▶ _Exercise instructions_
Show each line of the listing in which the word "TryAdd" occurs.

▶ _The input_
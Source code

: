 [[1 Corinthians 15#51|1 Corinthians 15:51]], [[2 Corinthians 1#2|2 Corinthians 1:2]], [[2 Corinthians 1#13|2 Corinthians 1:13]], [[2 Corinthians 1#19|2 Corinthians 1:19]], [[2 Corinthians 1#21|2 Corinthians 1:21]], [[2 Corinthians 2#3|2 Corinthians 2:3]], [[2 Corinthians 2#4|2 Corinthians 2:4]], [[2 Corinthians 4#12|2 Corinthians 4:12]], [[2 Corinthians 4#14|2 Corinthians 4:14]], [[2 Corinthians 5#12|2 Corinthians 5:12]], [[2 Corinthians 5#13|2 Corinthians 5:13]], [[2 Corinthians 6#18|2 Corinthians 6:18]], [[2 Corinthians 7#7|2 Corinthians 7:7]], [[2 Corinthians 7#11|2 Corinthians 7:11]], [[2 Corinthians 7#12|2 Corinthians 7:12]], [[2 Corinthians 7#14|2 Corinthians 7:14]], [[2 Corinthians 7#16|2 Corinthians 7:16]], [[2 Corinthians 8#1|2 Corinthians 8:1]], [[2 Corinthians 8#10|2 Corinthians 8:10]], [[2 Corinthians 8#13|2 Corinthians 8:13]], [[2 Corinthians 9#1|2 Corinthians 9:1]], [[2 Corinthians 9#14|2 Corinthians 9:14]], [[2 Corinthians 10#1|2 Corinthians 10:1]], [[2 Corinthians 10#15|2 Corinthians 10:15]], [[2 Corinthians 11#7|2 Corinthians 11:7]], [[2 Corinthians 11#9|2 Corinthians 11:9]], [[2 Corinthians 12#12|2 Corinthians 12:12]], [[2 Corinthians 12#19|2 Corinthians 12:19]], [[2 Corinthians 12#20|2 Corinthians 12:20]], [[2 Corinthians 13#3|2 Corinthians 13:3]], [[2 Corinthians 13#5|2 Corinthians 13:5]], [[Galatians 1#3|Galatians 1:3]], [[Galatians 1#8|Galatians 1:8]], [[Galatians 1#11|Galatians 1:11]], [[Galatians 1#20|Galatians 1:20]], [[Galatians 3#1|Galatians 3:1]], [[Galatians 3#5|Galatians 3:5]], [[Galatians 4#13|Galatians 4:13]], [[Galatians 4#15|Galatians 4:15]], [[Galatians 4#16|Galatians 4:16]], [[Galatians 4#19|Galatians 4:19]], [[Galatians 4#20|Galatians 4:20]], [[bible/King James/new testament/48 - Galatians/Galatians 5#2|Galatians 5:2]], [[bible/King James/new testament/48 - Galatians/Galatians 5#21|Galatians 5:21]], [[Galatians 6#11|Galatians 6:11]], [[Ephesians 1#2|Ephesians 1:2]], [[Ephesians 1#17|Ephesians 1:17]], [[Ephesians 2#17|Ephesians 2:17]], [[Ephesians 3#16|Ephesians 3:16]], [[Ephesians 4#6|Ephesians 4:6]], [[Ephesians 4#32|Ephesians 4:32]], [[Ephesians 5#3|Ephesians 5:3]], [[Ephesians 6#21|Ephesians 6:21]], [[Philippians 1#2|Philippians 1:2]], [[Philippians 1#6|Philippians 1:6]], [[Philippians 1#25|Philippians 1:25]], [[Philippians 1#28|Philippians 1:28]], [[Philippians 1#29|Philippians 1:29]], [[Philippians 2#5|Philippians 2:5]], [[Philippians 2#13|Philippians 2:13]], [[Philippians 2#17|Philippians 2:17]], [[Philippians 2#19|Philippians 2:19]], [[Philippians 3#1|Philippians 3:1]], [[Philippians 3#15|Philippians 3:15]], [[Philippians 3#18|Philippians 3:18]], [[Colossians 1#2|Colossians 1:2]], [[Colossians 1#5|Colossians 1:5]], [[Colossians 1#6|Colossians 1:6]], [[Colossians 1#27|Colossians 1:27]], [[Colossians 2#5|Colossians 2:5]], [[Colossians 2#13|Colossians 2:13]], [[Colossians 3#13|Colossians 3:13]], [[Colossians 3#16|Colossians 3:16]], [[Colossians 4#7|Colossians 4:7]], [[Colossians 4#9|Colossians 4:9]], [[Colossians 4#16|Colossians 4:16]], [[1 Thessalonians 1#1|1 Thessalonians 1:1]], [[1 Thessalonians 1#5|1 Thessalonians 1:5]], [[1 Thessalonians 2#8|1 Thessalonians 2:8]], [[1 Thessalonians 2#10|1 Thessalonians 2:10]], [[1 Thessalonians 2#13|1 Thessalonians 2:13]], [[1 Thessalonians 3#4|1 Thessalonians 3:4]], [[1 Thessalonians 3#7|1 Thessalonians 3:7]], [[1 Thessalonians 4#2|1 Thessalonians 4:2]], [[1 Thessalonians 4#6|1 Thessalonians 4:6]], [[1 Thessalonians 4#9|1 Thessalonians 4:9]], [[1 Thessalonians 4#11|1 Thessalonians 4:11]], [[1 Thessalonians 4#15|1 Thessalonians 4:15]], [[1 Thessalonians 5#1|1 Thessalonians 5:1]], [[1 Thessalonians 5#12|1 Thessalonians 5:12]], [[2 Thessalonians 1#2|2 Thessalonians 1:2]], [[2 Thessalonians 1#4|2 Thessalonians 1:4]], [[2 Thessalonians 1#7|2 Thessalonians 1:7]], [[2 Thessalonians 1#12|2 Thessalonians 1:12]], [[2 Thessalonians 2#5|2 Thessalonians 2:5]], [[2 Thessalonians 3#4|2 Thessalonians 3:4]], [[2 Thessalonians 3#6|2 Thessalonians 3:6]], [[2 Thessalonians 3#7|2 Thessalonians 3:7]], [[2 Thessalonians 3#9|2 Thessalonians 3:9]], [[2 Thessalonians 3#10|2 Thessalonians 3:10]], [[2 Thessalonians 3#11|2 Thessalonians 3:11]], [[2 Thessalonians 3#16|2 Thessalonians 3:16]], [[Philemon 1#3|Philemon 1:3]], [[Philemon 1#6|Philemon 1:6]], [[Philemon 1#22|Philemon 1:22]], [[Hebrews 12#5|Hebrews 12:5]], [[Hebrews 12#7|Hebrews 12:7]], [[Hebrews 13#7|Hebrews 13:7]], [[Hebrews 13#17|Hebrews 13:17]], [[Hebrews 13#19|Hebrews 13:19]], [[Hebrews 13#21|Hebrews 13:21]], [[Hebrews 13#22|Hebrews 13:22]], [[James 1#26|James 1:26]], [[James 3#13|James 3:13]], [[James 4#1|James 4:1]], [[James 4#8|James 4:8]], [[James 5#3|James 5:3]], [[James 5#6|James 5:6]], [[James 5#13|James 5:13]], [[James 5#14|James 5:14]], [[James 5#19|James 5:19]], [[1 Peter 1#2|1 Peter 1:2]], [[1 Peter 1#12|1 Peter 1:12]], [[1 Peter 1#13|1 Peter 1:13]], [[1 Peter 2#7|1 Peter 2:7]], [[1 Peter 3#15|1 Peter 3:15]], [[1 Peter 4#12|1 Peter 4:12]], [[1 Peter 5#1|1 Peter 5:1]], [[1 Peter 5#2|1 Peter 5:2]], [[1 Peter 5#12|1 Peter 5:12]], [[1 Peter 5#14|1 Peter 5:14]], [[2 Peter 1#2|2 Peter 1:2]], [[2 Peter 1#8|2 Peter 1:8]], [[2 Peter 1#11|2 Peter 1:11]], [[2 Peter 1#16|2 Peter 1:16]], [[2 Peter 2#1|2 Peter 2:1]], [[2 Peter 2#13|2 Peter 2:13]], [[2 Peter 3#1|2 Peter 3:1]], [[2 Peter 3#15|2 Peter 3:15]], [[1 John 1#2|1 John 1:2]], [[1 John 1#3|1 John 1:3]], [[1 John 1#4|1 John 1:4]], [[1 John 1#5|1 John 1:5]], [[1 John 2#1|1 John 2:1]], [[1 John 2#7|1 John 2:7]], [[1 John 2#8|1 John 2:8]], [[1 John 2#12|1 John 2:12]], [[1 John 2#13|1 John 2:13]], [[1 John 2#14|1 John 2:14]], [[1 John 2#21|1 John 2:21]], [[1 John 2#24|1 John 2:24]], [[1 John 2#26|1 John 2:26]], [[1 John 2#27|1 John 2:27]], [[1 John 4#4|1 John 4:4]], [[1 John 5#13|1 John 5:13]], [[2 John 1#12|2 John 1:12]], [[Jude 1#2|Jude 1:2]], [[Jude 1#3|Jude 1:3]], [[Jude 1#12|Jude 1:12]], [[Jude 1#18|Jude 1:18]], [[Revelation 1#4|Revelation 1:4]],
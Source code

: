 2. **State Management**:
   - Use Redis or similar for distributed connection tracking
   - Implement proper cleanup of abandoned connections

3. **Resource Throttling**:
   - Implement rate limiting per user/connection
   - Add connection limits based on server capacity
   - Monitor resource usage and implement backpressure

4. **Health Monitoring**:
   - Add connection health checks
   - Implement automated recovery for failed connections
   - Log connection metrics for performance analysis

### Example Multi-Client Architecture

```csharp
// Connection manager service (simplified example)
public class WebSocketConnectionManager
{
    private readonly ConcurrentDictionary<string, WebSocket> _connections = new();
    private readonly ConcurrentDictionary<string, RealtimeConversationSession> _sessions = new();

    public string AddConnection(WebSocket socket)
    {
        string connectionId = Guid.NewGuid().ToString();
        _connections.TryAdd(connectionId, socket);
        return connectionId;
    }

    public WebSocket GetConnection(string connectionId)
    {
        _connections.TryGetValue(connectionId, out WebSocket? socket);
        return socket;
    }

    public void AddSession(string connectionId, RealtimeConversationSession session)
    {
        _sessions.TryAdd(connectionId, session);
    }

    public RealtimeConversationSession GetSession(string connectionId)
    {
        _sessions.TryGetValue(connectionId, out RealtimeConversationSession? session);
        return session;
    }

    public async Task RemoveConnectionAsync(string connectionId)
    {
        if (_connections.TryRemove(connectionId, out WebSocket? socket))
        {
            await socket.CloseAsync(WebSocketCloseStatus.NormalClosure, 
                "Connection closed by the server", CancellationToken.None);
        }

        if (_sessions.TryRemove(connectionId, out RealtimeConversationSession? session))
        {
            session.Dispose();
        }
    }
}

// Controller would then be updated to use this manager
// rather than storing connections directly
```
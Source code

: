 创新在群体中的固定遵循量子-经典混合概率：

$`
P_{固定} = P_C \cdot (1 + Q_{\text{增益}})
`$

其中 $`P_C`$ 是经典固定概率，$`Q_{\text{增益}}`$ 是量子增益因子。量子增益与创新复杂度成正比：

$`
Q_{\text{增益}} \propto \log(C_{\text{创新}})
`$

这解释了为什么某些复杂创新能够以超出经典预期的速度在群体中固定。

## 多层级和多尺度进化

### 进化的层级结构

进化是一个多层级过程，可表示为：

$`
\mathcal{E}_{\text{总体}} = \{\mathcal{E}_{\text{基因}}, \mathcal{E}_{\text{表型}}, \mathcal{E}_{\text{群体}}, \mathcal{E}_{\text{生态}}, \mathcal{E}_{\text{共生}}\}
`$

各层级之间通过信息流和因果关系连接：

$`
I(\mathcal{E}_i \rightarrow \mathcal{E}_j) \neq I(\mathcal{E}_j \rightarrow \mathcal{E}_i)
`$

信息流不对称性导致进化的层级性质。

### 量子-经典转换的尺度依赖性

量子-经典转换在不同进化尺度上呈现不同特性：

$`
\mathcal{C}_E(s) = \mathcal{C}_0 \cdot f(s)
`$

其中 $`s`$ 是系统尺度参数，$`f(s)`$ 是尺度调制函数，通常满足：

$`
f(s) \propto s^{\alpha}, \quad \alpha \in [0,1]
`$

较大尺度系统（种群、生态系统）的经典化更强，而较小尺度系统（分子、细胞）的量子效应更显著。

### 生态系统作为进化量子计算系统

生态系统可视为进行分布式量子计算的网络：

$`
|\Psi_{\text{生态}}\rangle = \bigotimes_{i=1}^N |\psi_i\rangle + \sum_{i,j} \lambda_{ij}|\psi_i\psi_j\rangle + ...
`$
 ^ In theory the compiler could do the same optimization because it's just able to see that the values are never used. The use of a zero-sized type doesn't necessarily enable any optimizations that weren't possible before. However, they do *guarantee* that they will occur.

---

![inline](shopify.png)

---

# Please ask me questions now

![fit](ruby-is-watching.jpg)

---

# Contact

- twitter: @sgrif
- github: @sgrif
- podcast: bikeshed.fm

▶ _Completed task_
        _connections.TryAdd(connectionId, socket);
        _sessions.TryAdd(connectionId, session);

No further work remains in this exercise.